Legal action aimed at preventing the UK government suspending parliament ahead of the Brexit deadline of 31 October was considered at the Court of Session in Edinburgh.

Lord Doherty revealed his decision that the prorogation was lawful this morning.

It followed claims Mr Johnson wants to limit MPs' scrutiny and their attempts to stop a no-deal Brexit.

Announcing his decision, Lord Doherty said the decision on proroguing parliament was for politicians, and not for the courts.

He said: "In my view, the advice given in relation to the prorogation decision is a matter involving high policy and political judgement.

"This is political territory and decision-making, which cannot be measured by legal standards, but only by political judgements. Accountability for the advice is to parliament and, ultimately, the electorate, and not to the courts."

Lord Doherty added: "I do not accept the submission that the prorogation contravenes the rule of law and the claim is justiciable because of that.

"In my opinion, there has been no contravention of the rule of law.

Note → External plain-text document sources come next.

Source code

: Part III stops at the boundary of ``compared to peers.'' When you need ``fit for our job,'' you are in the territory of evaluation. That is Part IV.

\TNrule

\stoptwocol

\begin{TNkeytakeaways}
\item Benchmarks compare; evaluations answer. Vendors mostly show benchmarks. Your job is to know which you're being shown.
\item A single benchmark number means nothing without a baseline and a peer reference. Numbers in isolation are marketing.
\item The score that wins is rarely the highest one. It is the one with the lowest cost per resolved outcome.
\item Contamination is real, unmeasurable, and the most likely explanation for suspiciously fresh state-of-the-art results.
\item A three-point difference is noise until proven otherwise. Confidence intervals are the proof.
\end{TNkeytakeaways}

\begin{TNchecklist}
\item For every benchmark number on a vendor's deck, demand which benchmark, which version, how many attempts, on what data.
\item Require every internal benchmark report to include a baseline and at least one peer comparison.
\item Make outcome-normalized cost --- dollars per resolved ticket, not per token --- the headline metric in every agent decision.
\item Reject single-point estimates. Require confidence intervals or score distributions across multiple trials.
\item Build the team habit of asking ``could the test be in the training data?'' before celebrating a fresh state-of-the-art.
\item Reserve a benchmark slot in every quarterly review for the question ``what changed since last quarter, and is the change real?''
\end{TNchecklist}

"The power to prorogue is a prerogative power and the Prime Minister had the vires to advise the sovereign as to its exercise."

Labour Edinburgh South MP Ian Murray, who was one of the petitioners in the case, insisted afterwards: "The fight against Boris Johnson's assault on democracy and his plan to crash the UK out of the EU goes on.

"There will be an appeal on this ruling and there is another court case taking place in England.

"But the main battle is currently in parliament, where the prime minister has lost his majority and does not have the support of the house for his dangerous plan to impose a no-deal Brexit on the country.

"We have wrested control of parliamentary business and will attempt to pass a law that makes a no-deal Brexit illegal.

"We will also fight to secure a final say for the people of the UK on Brexit and we must campaign to remain in the EU."